(Beginning of Information supplied)
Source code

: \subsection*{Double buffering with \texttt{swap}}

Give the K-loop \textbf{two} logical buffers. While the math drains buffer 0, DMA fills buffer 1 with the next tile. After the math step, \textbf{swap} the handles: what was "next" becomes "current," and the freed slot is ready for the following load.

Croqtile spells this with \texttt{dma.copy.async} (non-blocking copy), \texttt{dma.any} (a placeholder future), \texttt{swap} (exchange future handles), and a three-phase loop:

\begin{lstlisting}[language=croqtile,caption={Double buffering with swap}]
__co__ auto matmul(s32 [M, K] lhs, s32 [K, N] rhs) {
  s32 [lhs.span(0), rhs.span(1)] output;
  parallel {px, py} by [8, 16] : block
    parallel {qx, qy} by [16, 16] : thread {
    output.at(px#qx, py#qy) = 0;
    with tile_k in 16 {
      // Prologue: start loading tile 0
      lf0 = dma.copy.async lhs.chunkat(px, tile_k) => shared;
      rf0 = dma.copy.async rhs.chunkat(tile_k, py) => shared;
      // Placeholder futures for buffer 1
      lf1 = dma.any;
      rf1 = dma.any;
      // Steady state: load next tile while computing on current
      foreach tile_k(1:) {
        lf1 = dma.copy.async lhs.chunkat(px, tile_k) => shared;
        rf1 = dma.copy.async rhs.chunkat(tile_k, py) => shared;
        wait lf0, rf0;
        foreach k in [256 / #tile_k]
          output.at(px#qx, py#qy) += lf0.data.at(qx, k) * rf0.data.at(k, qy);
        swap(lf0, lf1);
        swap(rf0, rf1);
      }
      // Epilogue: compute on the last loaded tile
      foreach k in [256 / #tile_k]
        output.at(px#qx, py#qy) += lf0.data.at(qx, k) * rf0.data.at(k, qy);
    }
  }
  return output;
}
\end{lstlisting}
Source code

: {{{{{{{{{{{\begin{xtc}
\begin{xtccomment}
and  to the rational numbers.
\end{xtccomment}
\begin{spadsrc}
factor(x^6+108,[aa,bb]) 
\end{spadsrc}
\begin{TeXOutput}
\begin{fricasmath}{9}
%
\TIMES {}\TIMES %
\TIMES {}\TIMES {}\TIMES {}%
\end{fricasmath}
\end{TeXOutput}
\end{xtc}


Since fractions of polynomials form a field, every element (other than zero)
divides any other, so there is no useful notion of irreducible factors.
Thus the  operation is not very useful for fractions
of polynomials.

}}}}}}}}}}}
(End of Information supplied)
# [What the task requires]
Begin at the first line of the material and transcribe each line exactly. End with the line containing "rf0 = dma.copy.async", and give nothing else.

# [Output]
Source code

: \subsection*{Double buffering with \texttt{swap}}

Give the K-loop \textbf{two} logical buffers. While the math drains buffer 0, DMA fills buffer 1 with the next tile. After the math step, \textbf{swap} the handles: what was "next" becomes "current," and the freed slot is ready for the following load.

Croqtile spells this with \texttt{dma.copy.async} (non-blocking copy), \texttt{dma.any} (a placeholder future), \texttt{swap} (exchange future handles), and a three-phase loop:

\begin{lstlisting}[language=croqtile,caption={Double buffering with swap}]
__co__ auto matmul(s32 [M, K] lhs, s32 [K, N] rhs) {
  s32 [lhs.span(0), rhs.span(1)] output;
  parallel {px, py} by [8, 16] : block
    parallel {qx, qy} by [16, 16] : thread {
    output.at(px#qx, py#qy) = 0;
    with tile_k in 16 {
      // Prologue: start loading tile 0
      lf0 = dma.copy.async lhs.chunkat(px, tile_k) => shared;
      rf0 = dma.copy.async rhs.chunkat(tile_k, py) => shared;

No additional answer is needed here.